Je regardais mes compagnons de campement présents avant de nouveau reporter mes noisettes sur Calvin, secouant de nouveau la tête à plusieurs reprises tandis que ma respiration comme mon rythme cardiaques s'affolaient. Non... Ça ne pouvait pas se finir ainsi. Qui étaient-ils pour oser décider d'abandonner ainsi l'homme qui les avait menés, sauvés, guidés par ces temps d'apocalypse ?

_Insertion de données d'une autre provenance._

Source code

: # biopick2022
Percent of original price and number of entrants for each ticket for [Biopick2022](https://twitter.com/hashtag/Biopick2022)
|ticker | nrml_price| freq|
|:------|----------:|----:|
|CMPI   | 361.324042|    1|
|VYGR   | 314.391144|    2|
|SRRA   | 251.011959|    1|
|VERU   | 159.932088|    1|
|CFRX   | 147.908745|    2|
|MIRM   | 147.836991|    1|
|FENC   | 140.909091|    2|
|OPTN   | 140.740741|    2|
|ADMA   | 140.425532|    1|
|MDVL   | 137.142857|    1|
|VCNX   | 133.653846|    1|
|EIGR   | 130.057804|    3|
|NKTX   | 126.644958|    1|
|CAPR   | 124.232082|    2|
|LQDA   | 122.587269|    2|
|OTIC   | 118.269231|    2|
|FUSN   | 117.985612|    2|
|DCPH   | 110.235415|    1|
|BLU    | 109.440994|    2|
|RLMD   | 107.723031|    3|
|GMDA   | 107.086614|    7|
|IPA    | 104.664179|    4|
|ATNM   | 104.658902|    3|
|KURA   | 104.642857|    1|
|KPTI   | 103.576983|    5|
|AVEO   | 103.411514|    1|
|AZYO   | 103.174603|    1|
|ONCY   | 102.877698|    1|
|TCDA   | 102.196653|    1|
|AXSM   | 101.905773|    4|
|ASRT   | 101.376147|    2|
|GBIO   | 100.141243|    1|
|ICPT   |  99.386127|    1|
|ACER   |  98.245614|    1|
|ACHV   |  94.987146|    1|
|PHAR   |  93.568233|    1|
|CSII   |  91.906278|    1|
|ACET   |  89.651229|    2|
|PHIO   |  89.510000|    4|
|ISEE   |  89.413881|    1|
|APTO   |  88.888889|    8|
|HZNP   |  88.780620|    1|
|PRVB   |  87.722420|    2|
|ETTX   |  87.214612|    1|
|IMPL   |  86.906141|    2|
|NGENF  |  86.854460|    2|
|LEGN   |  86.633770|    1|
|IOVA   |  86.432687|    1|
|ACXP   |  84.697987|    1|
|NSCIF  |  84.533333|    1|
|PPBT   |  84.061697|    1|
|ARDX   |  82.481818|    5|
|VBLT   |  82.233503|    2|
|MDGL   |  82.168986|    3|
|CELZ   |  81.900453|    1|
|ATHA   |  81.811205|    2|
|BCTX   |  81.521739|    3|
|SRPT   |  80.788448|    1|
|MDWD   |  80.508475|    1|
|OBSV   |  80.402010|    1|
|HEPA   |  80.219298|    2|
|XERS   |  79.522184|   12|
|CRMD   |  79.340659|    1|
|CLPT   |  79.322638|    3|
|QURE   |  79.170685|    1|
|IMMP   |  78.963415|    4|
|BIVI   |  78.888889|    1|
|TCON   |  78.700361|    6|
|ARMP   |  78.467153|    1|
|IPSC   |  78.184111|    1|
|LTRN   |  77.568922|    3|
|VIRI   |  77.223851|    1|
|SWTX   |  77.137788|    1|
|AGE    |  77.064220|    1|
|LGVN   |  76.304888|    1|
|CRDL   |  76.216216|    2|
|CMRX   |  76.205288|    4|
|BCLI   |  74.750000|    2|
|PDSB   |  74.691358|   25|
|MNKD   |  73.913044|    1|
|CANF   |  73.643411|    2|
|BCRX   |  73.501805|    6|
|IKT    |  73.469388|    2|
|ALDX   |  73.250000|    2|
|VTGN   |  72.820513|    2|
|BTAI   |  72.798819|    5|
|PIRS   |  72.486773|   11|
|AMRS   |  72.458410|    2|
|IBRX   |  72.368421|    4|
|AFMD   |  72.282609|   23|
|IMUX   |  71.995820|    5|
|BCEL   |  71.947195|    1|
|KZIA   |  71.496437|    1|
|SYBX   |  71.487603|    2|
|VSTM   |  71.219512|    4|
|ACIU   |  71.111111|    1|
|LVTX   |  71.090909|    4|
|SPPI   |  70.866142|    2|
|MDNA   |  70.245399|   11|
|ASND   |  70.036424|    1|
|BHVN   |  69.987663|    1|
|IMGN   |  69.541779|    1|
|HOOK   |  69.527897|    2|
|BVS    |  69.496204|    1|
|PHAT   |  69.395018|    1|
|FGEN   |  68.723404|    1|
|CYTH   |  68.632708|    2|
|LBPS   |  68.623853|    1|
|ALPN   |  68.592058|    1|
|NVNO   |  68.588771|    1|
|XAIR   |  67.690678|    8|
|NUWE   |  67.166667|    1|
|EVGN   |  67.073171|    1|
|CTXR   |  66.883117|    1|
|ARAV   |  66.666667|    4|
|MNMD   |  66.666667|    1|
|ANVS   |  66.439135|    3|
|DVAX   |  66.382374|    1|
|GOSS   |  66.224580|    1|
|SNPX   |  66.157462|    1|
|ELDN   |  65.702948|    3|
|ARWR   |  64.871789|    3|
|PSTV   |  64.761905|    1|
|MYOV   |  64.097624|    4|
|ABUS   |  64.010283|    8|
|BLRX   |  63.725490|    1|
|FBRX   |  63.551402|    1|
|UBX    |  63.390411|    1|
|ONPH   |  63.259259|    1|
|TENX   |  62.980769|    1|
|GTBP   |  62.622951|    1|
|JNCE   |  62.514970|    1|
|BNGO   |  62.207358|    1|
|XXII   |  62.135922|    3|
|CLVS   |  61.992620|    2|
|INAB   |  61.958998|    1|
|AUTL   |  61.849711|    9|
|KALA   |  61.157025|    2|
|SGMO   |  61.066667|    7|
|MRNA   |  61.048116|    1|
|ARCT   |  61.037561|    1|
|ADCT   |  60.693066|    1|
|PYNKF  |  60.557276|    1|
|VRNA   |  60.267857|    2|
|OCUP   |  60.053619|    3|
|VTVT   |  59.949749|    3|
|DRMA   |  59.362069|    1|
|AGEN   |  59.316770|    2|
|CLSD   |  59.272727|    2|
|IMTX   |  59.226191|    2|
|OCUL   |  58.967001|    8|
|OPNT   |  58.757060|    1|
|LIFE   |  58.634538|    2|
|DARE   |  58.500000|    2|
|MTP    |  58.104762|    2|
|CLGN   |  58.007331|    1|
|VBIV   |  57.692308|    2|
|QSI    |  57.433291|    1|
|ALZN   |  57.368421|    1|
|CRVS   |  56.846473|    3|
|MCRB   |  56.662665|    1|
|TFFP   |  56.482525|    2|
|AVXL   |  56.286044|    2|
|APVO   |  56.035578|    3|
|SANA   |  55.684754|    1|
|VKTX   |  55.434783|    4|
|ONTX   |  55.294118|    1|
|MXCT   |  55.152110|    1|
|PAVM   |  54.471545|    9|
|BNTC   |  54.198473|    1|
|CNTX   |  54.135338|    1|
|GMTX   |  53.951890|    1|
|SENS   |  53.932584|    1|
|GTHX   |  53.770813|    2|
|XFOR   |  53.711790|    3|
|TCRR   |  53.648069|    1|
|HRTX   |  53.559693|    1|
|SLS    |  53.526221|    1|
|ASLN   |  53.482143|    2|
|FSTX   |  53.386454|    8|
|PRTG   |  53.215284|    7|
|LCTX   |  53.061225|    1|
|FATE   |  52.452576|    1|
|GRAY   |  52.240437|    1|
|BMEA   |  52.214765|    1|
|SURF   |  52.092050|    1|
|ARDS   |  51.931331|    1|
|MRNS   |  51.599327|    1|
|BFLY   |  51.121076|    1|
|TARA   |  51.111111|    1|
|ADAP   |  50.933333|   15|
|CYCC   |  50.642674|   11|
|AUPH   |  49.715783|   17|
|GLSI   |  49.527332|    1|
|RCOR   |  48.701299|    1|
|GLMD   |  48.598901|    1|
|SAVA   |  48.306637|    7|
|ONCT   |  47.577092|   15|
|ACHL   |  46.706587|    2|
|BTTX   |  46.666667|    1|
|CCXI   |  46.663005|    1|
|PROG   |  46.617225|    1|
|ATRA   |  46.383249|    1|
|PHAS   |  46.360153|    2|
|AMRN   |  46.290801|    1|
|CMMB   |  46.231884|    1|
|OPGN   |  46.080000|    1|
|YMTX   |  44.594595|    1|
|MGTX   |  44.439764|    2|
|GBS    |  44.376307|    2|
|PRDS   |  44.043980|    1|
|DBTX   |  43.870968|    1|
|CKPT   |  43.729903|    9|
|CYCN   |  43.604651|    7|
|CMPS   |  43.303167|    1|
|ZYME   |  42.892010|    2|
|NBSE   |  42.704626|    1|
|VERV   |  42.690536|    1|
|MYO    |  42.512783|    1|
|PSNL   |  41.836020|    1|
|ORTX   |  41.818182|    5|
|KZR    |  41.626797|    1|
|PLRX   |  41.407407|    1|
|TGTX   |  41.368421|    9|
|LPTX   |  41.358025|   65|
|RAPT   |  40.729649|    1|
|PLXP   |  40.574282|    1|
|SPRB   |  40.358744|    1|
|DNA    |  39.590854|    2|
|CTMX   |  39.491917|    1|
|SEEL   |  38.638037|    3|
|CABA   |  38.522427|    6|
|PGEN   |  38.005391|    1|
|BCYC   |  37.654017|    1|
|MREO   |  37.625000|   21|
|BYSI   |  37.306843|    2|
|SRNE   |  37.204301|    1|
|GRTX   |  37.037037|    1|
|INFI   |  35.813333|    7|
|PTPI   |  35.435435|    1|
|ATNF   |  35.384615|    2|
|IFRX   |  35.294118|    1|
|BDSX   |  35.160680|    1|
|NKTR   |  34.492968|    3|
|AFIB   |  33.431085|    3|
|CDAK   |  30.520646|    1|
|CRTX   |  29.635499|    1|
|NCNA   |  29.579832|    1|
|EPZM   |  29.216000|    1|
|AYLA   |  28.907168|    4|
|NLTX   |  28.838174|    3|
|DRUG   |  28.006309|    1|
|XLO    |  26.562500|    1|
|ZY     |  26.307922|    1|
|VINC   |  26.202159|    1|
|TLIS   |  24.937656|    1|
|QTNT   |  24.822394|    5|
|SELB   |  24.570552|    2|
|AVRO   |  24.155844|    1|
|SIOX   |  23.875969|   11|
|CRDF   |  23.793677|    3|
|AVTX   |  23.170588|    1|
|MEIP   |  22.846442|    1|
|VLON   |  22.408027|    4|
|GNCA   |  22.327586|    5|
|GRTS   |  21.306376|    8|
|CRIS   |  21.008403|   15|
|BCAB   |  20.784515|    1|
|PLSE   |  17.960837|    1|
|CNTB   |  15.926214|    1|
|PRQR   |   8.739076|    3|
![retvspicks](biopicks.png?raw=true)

Relevant la tête, mâchoires crispées et visage fermé au possible, je posais sur chacun des trois hommes un regard accusateur brûlant de colère, cédant finalement à cet accès de colère qui me dévorait littéralement.

“Alors quoi ? C'est tout ?” commençai-je par demander au cow-boy, le seul qui avait au moins eu les couilles de prendre la parole, et recevrait de ce fait le déchaînement de ma furie.

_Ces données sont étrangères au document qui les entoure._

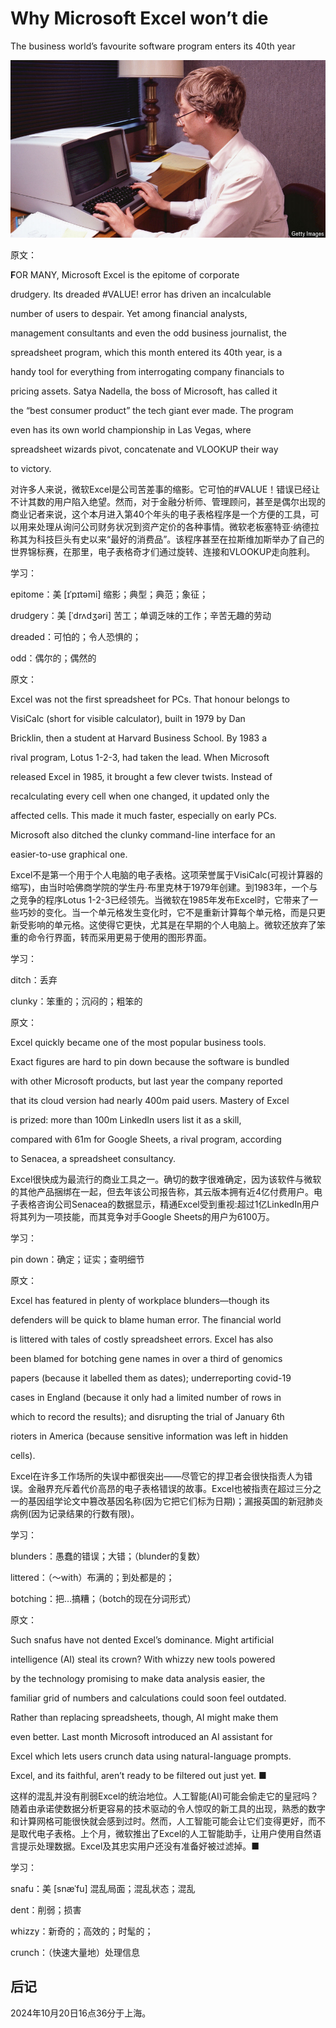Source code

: # Why Microsoft Excel won’t die

The business world’s favourite software program enters its 40th year

![image-20241020162659329](./assets/image-20241020162659329.png)

原文：

**F**OR MANY, Microsoft Excel is the epitome of corporate

drudgery. Its dreaded #VALUE! error has driven an incalculable

number of users to despair. Yet among financial analysts,

management consultants and even the odd business journalist, the

spreadsheet program, which this month entered its 40th year, is a

handy tool for everything from interrogating company financials to

pricing assets. Satya Nadella, the boss of Microsoft, has called it

the “best consumer product” the tech giant ever made. The program

even has its own world championship in Las Vegas, where

spreadsheet wizards pivot, concatenate and VLOOKUP their way

to victory.

对许多人来说，微软Excel是公司苦差事的缩影。它可怕的#VALUE！错误已经让不计其数的用户陷入绝望。然而，对于金融分析师、管理顾问，甚至是偶尔出现的商业记者来说，这个本月进入第40个年头的电子表格程序是一个方便的工具，可以用来处理从询问公司财务状况到资产定价的各种事情。微软老板塞特亚·纳德拉称其为科技巨头有史以来“最好的消费品”。该程序甚至在拉斯维加斯举办了自己的世界锦标赛，在那里，电子表格奇才们通过旋转、连接和VLOOKUP走向胜利。

学习：

epitome：美 [ɪˈpɪtəmi] 缩影；典型；典范；象征；

drudgery：美 [ˈdrʌdʒəri] 苦工；单调乏味的工作；辛苦无趣的劳动

dreaded：可怕的；令人恐惧的；

odd：偶尔的；偶然的

原文：

Excel was not the first spreadsheet for PCs. That honour belongs to

VisiCalc (short for visible calculator), built in 1979 by Dan

Bricklin, then a student at Harvard Business School. By 1983 a

rival program, Lotus 1-2-3, had taken the lead. When Microsoft

released Excel in 1985, it brought a few clever twists. Instead of

recalculating every cell when one changed, it updated only the

affected cells. This made it much faster, especially on early PCs.

Microsoft also ditched the clunky command-line interface for an

easier-to-use graphical one.

Excel不是第一个用于个人电脑的电子表格。这项荣誉属于VisiCalc(可视计算器的缩写)，由当时哈佛商学院的学生丹·布里克林于1979年创建。到1983年，一个与之竞争的程序Lotus 1-2-3已经领先。当微软在1985年发布Excel时，它带来了一些巧妙的变化。当一个单元格发生变化时，它不是重新计算每个单元格，而是只更新受影响的单元格。这使得它更快，尤其是在早期的个人电脑上。微软还放弃了笨重的命令行界面，转而采用更易于使用的图形界面。

学习：

ditch：丢弃

clunky：笨重的；沉闷的；粗笨的

原文：

Excel quickly became one of the most popular business tools.

Exact figures are hard to pin down because the software is bundled

with other Microsoft products, but last year the company reported

that its cloud version had nearly 400m paid users. Mastery of Excel

is prized: more than 100m LinkedIn users list it as a skill,

compared with 61m for Google Sheets, a rival program, according

to Senacea, a spreadsheet consultancy.

Excel很快成为最流行的商业工具之一。确切的数字很难确定，因为该软件与微软的其他产品捆绑在一起，但去年该公司报告称，其云版本拥有近4亿付费用户。电子表格咨询公司Senacea的数据显示，精通Excel受到重视:超过1亿LinkedIn用户将其列为一项技能，而其竞争对手Google Sheets的用户为6100万。

学习：

pin down：确定；证实；查明细节

原文：

Excel has featured in plenty of workplace blunders—though its

defenders will be quick to blame human error. The financial world

is littered with tales of costly spreadsheet errors. Excel has also

been blamed for botching gene names in over a third of genomics

papers (because it labelled them as dates); underreporting covid-19

cases in England (because it only had a limited number of rows in

which to record the results); and disrupting the trial of January 6th

rioters in America (because sensitive information was left in hidden

cells).

Excel在许多工作场所的失误中都很突出——尽管它的捍卫者会很快指责人为错误。金融界充斥着代价高昂的电子表格错误的故事。Excel也被指责在超过三分之一的基因组学论文中篡改基因名称(因为它把它们标为日期)；漏报英国的新冠肺炎病例(因为记录结果的行数有限)。

学习：

blunders：愚蠢的错误；大错；（blunder的复数）

littered：（～with）布满的；到处都是的；

botching：把…搞糟；（botch的现在分词形式）

原文：

Such snafus have not dented Excel’s dominance. Might artificial

intelligence (AI) steal its crown? With whizzy new tools powered

by the technology promising to make data analysis easier, the

familiar grid of numbers and calculations could soon feel outdated.

Rather than replacing spreadsheets, though, AI might make them

even better. Last month Microsoft introduced an AI assistant for

Excel which lets users crunch data using natural-language prompts.

Excel, and its faithful, aren’t ready to be filtered out just yet. ■

这样的混乱并没有削弱Excel的统治地位。人工智能(AI)可能会偷走它的皇冠吗？随着由承诺使数据分析更容易的技术驱动的令人惊叹的新工具的出现，熟悉的数字和计算网格可能很快就会感到过时。然而，人工智能可能会让它们变得更好，而不是取代电子表格。上个月，微软推出了Excel的人工智能助手，让用户使用自然语言提示处理数据。Excel及其忠实用户还没有准备好被过滤掉。■

学习：

snafu：美 [snæˈfu]  混乱局面；混乱状态；混乱

dent：削弱；损害

whizzy：新奇的；高效的；时髦的；

crunch：（快速大量地）处理信息



## 后记

2024年10月20日16点36分于上海。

“Matthew n'est plus là alors on abandonne ?” déclarai-je d'un ton véhément qui résumait bien là le constat de la situation. “On l'abandonne, c'est ça !? On le laisse vivre l'enfer entre les mains d'ce malade !? JUSTE POUR UN PUTAIN DE MESSAGE !?” Je hurlai de ma voix rauque, éraillée par la colère qui m'habitait, avant de poser mon regard sur Ricky. Je fis quelques pas dans la direction du cadet Jefferson.

“Toi qui étais si pressé d'aller le sauver l'autre jour, j'peux savoir où sont passées tes couilles soudainement !? Matthew s'est sacrifié pour toi, pour nous tous !! On peut pas juste baisser les bras et foutre ça sur le dos de la fatalité ! Le Marchand a beau être un monstre, un enculé de salopard, ça reste qu'un putain d'homme, faillible et mortel !!”

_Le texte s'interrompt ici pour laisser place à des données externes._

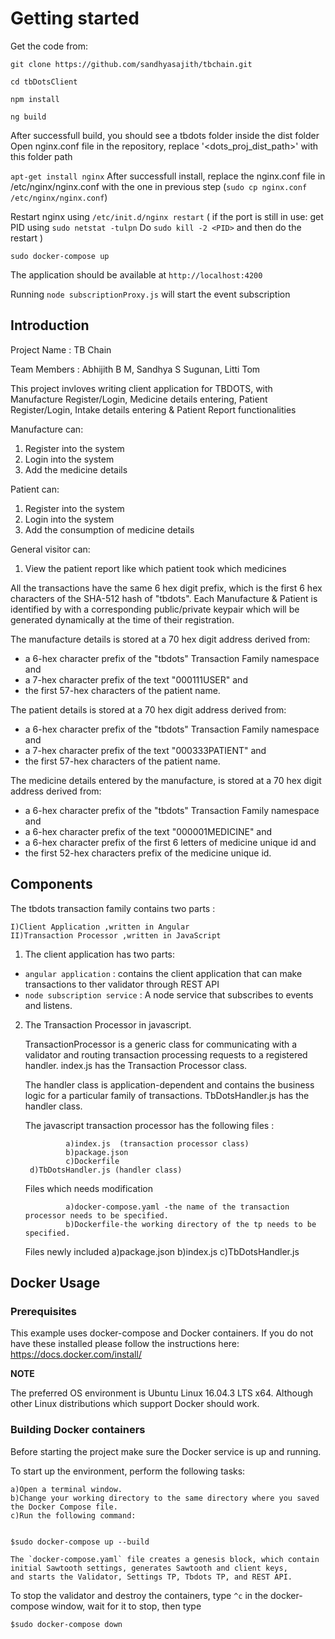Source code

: # Getting started

Get the code from:

`git clone https://github.com/sandhyasajith/tbchain.git`

`cd tbDotsClient`

`npm install`

`ng build`

After successfull build, you should see a tbdots folder inside the dist folder
Open nginx.conf file in the repository, replace '<dots_proj_dist_path>' with this folder path

`apt-get install nginx`
After successfull install, replace the nginx.conf file in /etc/nginx/nginx.conf with the one in previous step
(`sudo cp nginx.conf /etc/nginx/nginx.conf`)

Restart nginx using `/etc/init.d/nginx restart`
( if the port is still in use:
 get PID using `sudo netstat -tulpn`
 Do `sudo kill -2 <PID>` and then do the restart
 )

`sudo docker-compose up`

The application should be available at `http://localhost:4200`

Running `node subscriptionProxy.js` will start the event subscription

## Introduction

Project Name : TB Chain

Team Members : Abhijith B M, Sandhya S Sugunan, Litti Tom

This project invloves writing client application for TBDOTS, with Manufacture Register/Login, Medicine details entering, Patient Register/Login, Intake details entering & Patient Report functionalities

Manufacture can:
 1. Register into the system
 2. Login into the system
 3. Add the medicine details

Patient can:
 1. Register into the system
 2. Login into the system
 3. Add the consumption of medicine details

General visitor can:
 1. View the patient report like which patient took which medicines

All the transactions have the same 6 hex digit prefix, which is the first 6 hex characters of the SHA-512 hash of "tbdots".
Each Manufacture & Patient is identified by with a corresponding public/private keypair which will be generated dynamically at the time of their registration.

The manufacture details is stored at a 70 hex digit address derived from:
* a 6-hex character prefix of the "tbdots" Transaction Family namespace and
* a 7-hex character prefix of the text "000111USER" and
* the first 57-hex characters of the patient name.

The patient details is stored at a 70 hex digit address derived from:
* a 6-hex character prefix of the "tbdots" Transaction Family namespace and
* a 7-hex character prefix of the text "000333PATIENT" and
* the first 57-hex characters of the patient name.

The medicine details entered by the manufacture, is stored at a 70 hex digit address derived from:
* a 6-hex character prefix of the "tbdots" Transaction Family namespace and
* a 6-hex character prefix of the text "000001MEDICINE" and
* a 6-hex character prefix of the first 6 letters of medicine unique id and
* the first 52-hex characters prefix of the medicine unique id.

## Components
The tbdots transaction family contains two parts :

	I)Client Application ,written in Angular
	II)Transaction Processor ,written in JavaScript

1. The client application has two parts:

* `angular application` : contains the client application that can make transactions to ther validator through REST API
* `node subscription service` : A node service that subscribes to events and listens.


2. The Transaction Processor in javascript.

   TransactionProcessor is a generic class for communicating with a validator and routing transaction processing requests to a registered handler. 
   index.js has the Transaction Processor class.

   
   The handler class is application-dependent and contains the business logic for a particular family of transactions. 
   TbDotsHandler.js has the handler class.

   The javascript transaction processor has the following files :
    
                a)index.js  (transaction processor class)
                b)package.json
                c)Dockerfile
		d)TbDotsHandler.js (handler class)

   Files which needs modification
                
                a)docker-compose.yaml -the name of the transaction processor needs to be specified.
                b)Dockerfile-the working directory of the tp needs to be specified.

   Files newly included
                a)package.json
                b)index.js
                c)TbDotsHandler.js
       
## Docker Usage
### Prerequisites
This example uses docker-compose and Docker containers. If you do not have these installed please follow the instructions here: https://docs.docker.com/install/

**NOTE**

The preferred OS environment is Ubuntu Linux 16.04.3 LTS x64.
Although other Linux distributions which support Docker should work.

### Building Docker containers

Before starting  the project make sure the Docker service is up and running.

To start up the environment, perform the following tasks:

    a)Open a terminal window.
    b)Change your working directory to the same directory where you saved the Docker Compose file.
    c)Run the following command:


	$sudo docker-compose up --build

	The `docker-compose.yaml` file creates a genesis block, which contain initial Sawtooth settings, generates Sawtooth and client keys, 
	and starts the Validator, Settings TP, Tbdots TP, and REST API.


To stop the validator and destroy the containers, type `^c` in the docker-compose window, wait for it to stop, then type

	$sudo docker-compose down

J'essuyais les larmes de rage qui avaient roulées le long de mon visage d'un revers de manche, en secouant la tête de nouveau, mon ton trahissant très clairement mon dégoût.

“J'arrive pas à croire c'que j'entends... J'arrive pas à croire que vous soyez si ingrats...”

Evènements

Anonymous
Invité
Sam 1 Aoû - 0:36
Ils s'y étaient attendus et malgré tout, c'était dur de l'entendre. Chacun leur tour, tous n'escomptaient pas laisser passer la pilule et répliquaient, de la manière la plus humaine qui soit. Seul James s'était tenu pour le moment, mais son soupire en disait pourtant long lui aussi.

Cela avait commencé par Melody, répondant à la fois de façon mesurée, constructive, tout en laissant libre cours à ce qui s'avérait être, raisonnablement de la colère. Calvin l'observa, la mine désolée de l'entendre et pourtant ne pouvant qu'approuver ce qui était une vérité, mais ce fut l'attaque sur Ricky qui fit réagir ce dernier, jetant un regard noir à la femme bouillonnant en réalité tout autant malgré qu'il ai essayé de le cacher. Il ne dit rien, mais en son intérieur il vivait mal ces mots, à dire vrai il sorti ses mains de ses poches et serra les poings en la regardant avec une colère transparente, mais il se retenu de répondre.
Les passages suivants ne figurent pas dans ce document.